(Beginning of MATERIAL SHOWN)

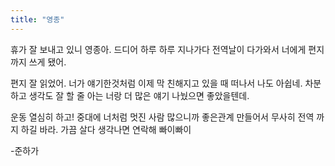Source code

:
 ```yaml
---
title: "영종"
---
```


휴가 잘 보내고 있니 영종아. 드디어 하루 하루 지나가다 전역날이 다가와서 너에게 편지까지 쓰게 됐어.

편지 잘 읽었어. 너가 얘기한것처럼 이제 막 친해지고 있을 때 떠나서 나도 아쉽네. 차분하고 생각도 잘 할 줄 아는 너랑 더 많은 얘기 나눴으면 좋았을텐데.

운동 열심히 하고! 중대에 너처럼 멋진 사람 많으니까  좋은관계 만들어서 무사히 전역 까지 하길 바라. 
가끔 살다 생각나면 연락해
빠이빠이

-준하가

(End of MATERIAL SHOWN)

• EXERCISE AIM: Omitting all pictures, reproduce the records above in their entirety.

• EXERCISE ANSWER:
Source code

:
 ```yaml
---
title: "영종"
---
```


휴가 잘 보내고 있니 영종아. 드디어 하루 하루 지나가다 전역날이 다가와서 너에게 편지까지 쓰게 됐어.

편지 잘 읽었어. 너가 얘기한것처럼 이제 막 친해지고 있을 때 떠나서 나도 아쉽네. 차분하고 생각도 잘 할 줄 아는 너랑 더 많은 얘기 나눴으면 좋았을텐데.

운동 열심히 하고! 중대에 너처럼 멋진 사람 많으니까  좋은관계 만들어서 무사히 전역 까지 하길 바라. 
가끔 살다 생각나면 연락해
빠이빠이

-준하가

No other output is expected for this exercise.